• [What the task requires] Every line with "minimum" in it must be copied from the data.

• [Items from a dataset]

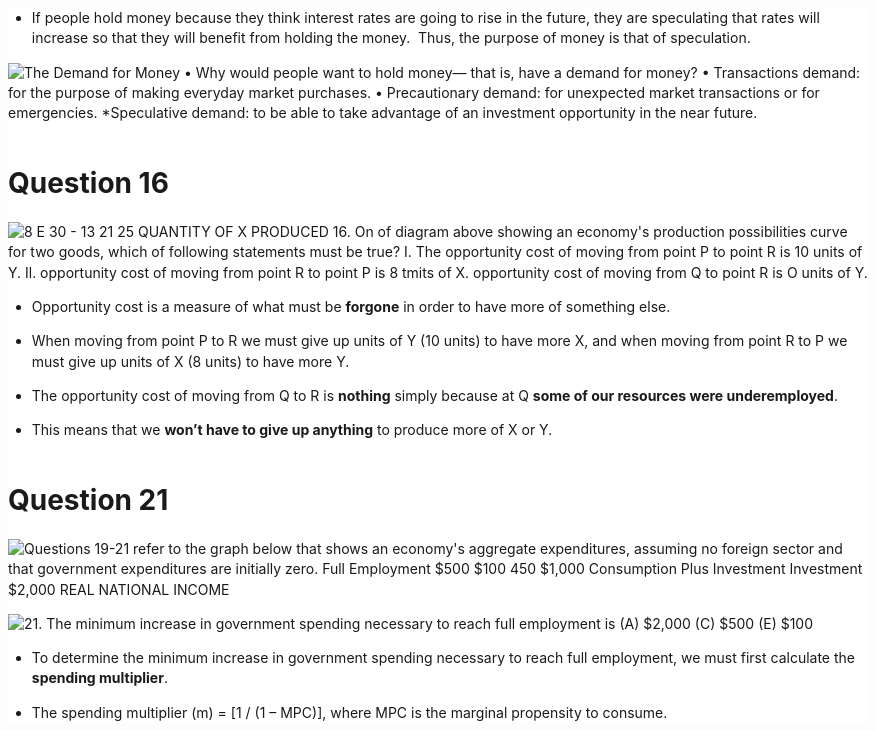   -   If people hold money because they think interest rates are going
      to rise in the future, they are speculating that rates will
      increase so that they will benefit from holding the money.  Thus,
      the purpose of money is that of speculation.

  ![The Demand for Money • Why would people want to hold money— that is,
  have a demand for money? • Transactions demand: for the purpose of
  making everyday market purchases. • Precautionary demand: for
  unexpected market transactions or for emergencies. \*Speculative
  demand: to be able to take advantage of an investment opportunity in
  the near future. ](./media/image146.png)

# Question 16

  ![8 E 30 - 13 21 25 QUANTITY OF X PRODUCED 16. On of diagram above
  showing an economy's production possibilities curve for two goods,
  which of following statements must be true? I. The opportunity cost of
  moving from point P to point R is 10 units of Y. Il. opportunity cost
  of moving from point R to point P is 8 tmits of X. opportunity cost of
  moving from Q to point R is O units of Y. ](./media/image147.png)

  -   Opportunity cost is a measure of what must be **forgone** in order
      to have more of something else.

  -   When moving from point P to R we must give up units of Y (10
      units) to have more X, and when moving from point R to P we must
      give up units of X (8 units) to have more Y.

  -   The opportunity cost of moving from Q to R is **nothing** simply
      because at Q **some of our resources were underemployed**.

  -   This means that we **won’t have to give up anything** to produce
      more of X or Y.

# Question 21

  ![Questions 19-21 refer to the graph below that shows an economy's
  aggregate expenditures, assuming no foreign sector and that government
  expenditures are initially zero. Full Employment $500 $100 450 $1,000
  Consumption Plus Investment Investment $2,000 REAL NATIONAL INCOME
  ](./media/image148.png)
  
  ![21. The minimum increase in government spending necessary to reach
  full employment is (A) $2,000 (C) $500 (E) $100
  ](./media/image149.png)

  -   To determine the minimum increase in government spending necessary
      to reach full employment, we must first calculate the **spending
      multiplier**.

  -   The spending multiplier (m) = \[1 / (1 – MPC)\], where MPC is the
      marginal propensity to consume.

• [Response]
  ![21. The minimum increase in government spending necessary to reach
  -   To determine the minimum increase in government spending necessary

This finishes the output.